Search code examples
regexcapturing-group

Regex Capturing Group with alternative doesn't match


I have the following string where I want to match the valid <key>:<value> pairs.

A valid <key> is anything with a non-whitespace character followed by :
A valid <value> is either enclosed in [] or a string without whitespaces.

key1:value1 key#2:@value#2 nyet key3:[@value#3, value4] key4:[value5] :bar

Basically I want to match everything except nyet and :bar

I came up with following regex \S+:(\S+|\[[^]]+\]) but it doesn't seem to match the expression in key3:[@value#3, value4]. In the capturing group, the second alternative \[[^]]+\] should match this expression, so I don't understand why it doesn't match.

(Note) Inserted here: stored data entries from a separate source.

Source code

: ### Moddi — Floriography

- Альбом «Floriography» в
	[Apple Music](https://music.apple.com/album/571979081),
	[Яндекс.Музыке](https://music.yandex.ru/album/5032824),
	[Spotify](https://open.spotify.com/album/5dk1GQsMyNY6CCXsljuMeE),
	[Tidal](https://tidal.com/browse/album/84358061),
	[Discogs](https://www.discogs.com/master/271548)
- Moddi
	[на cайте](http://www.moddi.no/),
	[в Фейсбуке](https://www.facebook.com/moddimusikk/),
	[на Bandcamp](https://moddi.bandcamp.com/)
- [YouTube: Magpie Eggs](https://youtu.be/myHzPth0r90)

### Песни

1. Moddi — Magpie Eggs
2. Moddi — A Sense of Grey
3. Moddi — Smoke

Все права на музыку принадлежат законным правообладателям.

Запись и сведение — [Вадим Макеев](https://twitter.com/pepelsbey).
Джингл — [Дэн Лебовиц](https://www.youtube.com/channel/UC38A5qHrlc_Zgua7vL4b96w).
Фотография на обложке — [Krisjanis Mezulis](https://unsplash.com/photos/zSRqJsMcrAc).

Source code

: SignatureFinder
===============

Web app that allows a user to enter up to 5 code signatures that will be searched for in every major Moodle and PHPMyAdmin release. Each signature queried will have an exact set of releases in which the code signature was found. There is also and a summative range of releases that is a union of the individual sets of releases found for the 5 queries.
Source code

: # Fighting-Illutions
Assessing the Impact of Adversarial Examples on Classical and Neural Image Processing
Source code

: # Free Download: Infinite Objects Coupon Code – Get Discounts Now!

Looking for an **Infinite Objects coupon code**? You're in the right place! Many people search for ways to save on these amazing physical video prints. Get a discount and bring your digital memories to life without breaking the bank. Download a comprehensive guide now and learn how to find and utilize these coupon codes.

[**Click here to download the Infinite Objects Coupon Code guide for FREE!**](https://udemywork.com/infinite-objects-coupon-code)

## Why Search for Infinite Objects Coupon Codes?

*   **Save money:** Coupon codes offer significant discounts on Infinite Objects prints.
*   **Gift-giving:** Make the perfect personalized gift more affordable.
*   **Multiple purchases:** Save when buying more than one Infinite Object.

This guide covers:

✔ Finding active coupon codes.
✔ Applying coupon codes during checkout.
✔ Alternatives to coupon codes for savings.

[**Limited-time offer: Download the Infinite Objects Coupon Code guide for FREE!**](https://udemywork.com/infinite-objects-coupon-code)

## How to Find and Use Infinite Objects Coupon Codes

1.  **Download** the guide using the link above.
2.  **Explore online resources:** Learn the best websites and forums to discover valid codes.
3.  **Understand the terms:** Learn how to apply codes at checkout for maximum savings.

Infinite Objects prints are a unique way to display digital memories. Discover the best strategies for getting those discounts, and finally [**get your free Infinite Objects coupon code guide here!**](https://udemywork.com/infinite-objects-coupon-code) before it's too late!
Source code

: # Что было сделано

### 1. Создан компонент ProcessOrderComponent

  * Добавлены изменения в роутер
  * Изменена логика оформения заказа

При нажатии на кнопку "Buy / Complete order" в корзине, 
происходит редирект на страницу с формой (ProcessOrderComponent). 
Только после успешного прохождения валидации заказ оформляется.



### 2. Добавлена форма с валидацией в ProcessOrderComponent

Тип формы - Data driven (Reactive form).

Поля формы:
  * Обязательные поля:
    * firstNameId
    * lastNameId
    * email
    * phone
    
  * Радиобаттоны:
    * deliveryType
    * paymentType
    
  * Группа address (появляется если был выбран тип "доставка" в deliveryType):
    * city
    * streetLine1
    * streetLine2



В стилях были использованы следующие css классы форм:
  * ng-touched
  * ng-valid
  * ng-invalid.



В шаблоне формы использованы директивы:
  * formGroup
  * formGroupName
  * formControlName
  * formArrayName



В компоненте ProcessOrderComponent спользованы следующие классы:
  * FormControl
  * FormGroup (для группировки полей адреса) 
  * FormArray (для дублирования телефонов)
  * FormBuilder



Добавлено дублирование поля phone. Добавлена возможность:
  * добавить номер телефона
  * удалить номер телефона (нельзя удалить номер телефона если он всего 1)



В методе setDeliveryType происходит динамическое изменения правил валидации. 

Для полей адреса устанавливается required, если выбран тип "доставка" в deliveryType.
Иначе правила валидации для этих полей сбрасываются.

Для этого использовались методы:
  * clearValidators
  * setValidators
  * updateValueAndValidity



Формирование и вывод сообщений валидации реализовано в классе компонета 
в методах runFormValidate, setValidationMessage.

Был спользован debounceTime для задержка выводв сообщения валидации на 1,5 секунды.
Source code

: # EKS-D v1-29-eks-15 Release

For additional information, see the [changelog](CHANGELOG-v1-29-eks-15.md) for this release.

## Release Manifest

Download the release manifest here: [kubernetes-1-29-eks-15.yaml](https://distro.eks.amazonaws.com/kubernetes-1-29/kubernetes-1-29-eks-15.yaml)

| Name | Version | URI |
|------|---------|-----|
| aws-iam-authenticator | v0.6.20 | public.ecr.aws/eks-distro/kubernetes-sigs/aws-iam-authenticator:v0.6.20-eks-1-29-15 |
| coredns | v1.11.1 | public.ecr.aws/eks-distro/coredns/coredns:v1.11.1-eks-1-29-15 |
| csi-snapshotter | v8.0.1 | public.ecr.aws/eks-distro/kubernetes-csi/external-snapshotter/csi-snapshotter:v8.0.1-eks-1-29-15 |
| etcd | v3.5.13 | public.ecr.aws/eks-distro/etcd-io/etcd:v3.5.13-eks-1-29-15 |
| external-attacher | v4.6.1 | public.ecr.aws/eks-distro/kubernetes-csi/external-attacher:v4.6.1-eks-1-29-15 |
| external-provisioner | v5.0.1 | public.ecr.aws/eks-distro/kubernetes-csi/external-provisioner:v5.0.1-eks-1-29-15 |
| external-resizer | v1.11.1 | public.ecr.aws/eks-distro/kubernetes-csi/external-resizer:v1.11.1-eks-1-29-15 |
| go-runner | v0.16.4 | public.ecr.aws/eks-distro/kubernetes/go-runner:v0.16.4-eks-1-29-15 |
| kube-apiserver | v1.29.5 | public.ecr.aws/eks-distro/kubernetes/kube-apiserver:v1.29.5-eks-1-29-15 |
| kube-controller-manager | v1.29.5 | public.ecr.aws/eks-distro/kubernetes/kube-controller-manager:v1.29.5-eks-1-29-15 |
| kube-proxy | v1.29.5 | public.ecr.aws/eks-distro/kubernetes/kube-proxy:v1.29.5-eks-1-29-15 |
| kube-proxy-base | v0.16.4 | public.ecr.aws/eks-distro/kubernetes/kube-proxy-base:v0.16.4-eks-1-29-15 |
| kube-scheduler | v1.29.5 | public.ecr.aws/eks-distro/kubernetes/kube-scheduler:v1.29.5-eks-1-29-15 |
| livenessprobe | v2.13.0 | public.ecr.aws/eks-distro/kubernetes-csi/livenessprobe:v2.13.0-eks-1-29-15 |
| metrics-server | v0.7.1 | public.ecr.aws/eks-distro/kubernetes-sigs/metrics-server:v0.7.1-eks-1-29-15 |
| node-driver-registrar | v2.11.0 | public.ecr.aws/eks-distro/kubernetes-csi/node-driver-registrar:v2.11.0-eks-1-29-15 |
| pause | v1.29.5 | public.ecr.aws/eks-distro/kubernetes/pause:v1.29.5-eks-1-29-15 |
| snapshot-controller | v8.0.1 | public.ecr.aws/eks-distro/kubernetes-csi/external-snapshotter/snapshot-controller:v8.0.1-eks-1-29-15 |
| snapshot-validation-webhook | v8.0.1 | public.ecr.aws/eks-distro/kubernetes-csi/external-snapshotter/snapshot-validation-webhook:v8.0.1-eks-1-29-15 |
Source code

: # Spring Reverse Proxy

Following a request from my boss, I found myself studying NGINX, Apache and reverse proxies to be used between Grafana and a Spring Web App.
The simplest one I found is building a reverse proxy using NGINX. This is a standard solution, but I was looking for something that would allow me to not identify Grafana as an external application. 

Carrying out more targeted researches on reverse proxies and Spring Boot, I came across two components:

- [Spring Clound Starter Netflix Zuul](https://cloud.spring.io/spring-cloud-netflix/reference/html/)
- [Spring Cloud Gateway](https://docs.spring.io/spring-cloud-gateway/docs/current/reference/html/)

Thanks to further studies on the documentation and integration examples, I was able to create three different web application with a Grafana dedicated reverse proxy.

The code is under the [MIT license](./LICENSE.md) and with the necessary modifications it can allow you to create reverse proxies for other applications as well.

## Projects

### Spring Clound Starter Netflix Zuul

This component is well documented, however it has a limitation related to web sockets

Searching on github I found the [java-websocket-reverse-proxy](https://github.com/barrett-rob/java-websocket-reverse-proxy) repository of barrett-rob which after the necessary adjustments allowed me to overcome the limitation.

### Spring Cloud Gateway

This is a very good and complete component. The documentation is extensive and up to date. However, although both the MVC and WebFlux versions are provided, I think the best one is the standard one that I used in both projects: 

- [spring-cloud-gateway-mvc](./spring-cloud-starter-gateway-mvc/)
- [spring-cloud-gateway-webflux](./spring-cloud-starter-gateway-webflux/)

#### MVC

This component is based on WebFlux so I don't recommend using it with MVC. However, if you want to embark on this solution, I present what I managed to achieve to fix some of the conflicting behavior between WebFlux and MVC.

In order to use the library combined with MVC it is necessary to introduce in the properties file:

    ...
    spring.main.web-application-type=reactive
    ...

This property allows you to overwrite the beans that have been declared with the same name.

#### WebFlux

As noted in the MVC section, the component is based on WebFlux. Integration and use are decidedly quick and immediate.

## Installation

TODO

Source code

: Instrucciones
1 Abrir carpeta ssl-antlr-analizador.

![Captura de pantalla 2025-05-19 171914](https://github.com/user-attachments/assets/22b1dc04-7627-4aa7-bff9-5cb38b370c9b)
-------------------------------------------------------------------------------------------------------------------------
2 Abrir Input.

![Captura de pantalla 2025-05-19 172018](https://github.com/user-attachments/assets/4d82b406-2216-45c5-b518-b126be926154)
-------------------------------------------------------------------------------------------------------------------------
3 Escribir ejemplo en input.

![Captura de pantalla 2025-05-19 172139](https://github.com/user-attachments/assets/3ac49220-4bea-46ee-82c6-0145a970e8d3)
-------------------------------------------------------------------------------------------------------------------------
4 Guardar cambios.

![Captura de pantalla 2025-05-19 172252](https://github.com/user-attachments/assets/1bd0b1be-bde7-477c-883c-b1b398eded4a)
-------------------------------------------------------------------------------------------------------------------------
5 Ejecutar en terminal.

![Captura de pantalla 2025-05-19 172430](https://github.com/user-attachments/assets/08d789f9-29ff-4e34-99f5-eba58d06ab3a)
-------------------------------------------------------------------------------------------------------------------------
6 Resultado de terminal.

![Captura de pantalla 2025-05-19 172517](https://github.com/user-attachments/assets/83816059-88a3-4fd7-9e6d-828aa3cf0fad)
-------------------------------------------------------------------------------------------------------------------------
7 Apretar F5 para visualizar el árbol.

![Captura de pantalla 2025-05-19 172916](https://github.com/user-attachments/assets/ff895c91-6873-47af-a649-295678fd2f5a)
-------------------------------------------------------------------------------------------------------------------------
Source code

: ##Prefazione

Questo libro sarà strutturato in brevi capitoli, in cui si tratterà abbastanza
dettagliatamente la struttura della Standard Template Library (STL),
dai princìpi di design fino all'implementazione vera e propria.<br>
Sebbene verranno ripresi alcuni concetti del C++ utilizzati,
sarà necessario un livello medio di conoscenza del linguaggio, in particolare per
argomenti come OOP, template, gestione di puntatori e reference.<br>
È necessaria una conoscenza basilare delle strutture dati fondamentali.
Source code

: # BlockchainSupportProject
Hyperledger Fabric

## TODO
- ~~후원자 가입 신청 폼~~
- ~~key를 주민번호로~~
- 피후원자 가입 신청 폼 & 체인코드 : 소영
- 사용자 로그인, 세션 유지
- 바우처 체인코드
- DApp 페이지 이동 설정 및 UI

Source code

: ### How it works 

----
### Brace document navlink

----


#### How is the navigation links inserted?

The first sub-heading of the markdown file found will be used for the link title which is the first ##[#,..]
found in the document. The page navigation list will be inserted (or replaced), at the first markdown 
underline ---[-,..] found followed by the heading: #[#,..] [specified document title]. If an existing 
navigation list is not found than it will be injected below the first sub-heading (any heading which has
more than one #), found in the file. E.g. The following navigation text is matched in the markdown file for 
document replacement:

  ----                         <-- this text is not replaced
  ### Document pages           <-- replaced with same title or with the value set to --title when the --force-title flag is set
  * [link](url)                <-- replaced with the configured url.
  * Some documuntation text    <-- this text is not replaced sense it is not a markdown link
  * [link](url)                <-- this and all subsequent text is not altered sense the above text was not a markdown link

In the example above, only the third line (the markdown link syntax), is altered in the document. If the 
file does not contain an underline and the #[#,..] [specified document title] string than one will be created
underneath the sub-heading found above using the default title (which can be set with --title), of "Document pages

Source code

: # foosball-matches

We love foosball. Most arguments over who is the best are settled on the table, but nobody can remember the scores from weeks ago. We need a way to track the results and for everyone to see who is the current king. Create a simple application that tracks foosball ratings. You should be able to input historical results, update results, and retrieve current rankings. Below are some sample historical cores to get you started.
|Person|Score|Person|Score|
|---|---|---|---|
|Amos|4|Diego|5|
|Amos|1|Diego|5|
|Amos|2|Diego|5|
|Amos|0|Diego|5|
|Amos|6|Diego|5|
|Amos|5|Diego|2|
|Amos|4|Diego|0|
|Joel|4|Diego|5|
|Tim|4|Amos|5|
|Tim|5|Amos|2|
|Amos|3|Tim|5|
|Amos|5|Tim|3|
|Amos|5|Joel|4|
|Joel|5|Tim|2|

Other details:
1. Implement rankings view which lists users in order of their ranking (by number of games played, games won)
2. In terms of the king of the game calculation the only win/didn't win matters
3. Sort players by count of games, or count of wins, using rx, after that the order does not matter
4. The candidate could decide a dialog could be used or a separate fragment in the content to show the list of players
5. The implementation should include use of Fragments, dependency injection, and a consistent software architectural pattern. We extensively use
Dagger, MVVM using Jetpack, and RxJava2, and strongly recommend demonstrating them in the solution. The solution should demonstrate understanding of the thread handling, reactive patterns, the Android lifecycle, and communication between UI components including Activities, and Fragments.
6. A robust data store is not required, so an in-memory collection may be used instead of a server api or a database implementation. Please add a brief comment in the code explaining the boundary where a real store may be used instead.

The following regex works: \S+:([^([ )]+|\[[^\]]+\]) but doesn't feel elegant.

Questions:

  1. Why does the first regex \S+:(\S+|\[[^]]+\]) not work?
  2. How would a more elegant solution look to match the key value pairs?

Solution

  • In the pattern you can switch the alternatives \S+:(\[[^]]+\]|\S+) but is would also match the [] in that case.

    You could also exclude matching the : in the first part [^\s:]+:(\[[^]]+]|\S+) using a negated character class.

    For the groups, you could use an alternation and check for the existence of group 2 or group 3 for the value.

    ([^\s:]+):(?:\[([^][]+)]|(\S+))
    

    The pattern matches:

    • ([^\s:]+) Capture group 1, match any char except a whitespace char or :
    • : Match the :
    • (?: Non capture group
      • \[([^][]+)] Match [ capture in group 2 any char except [ and ] and match the closing ]
      • | or
      • (\S+) Capture 1+ non whitespace chars in group 3
    • ) Close non capture group

    Regex demo


    If an conditional is supported, you could check if group 2 has captured a [. If it did, you can capture any char except the brackets in group 3.

    The values you want are then in group 1 and group 3.

    ([^\s:]+):(?:(\[)(?=[^][]*]))?((?(2)[^][]+|\S+))\]?
    

    Regex demo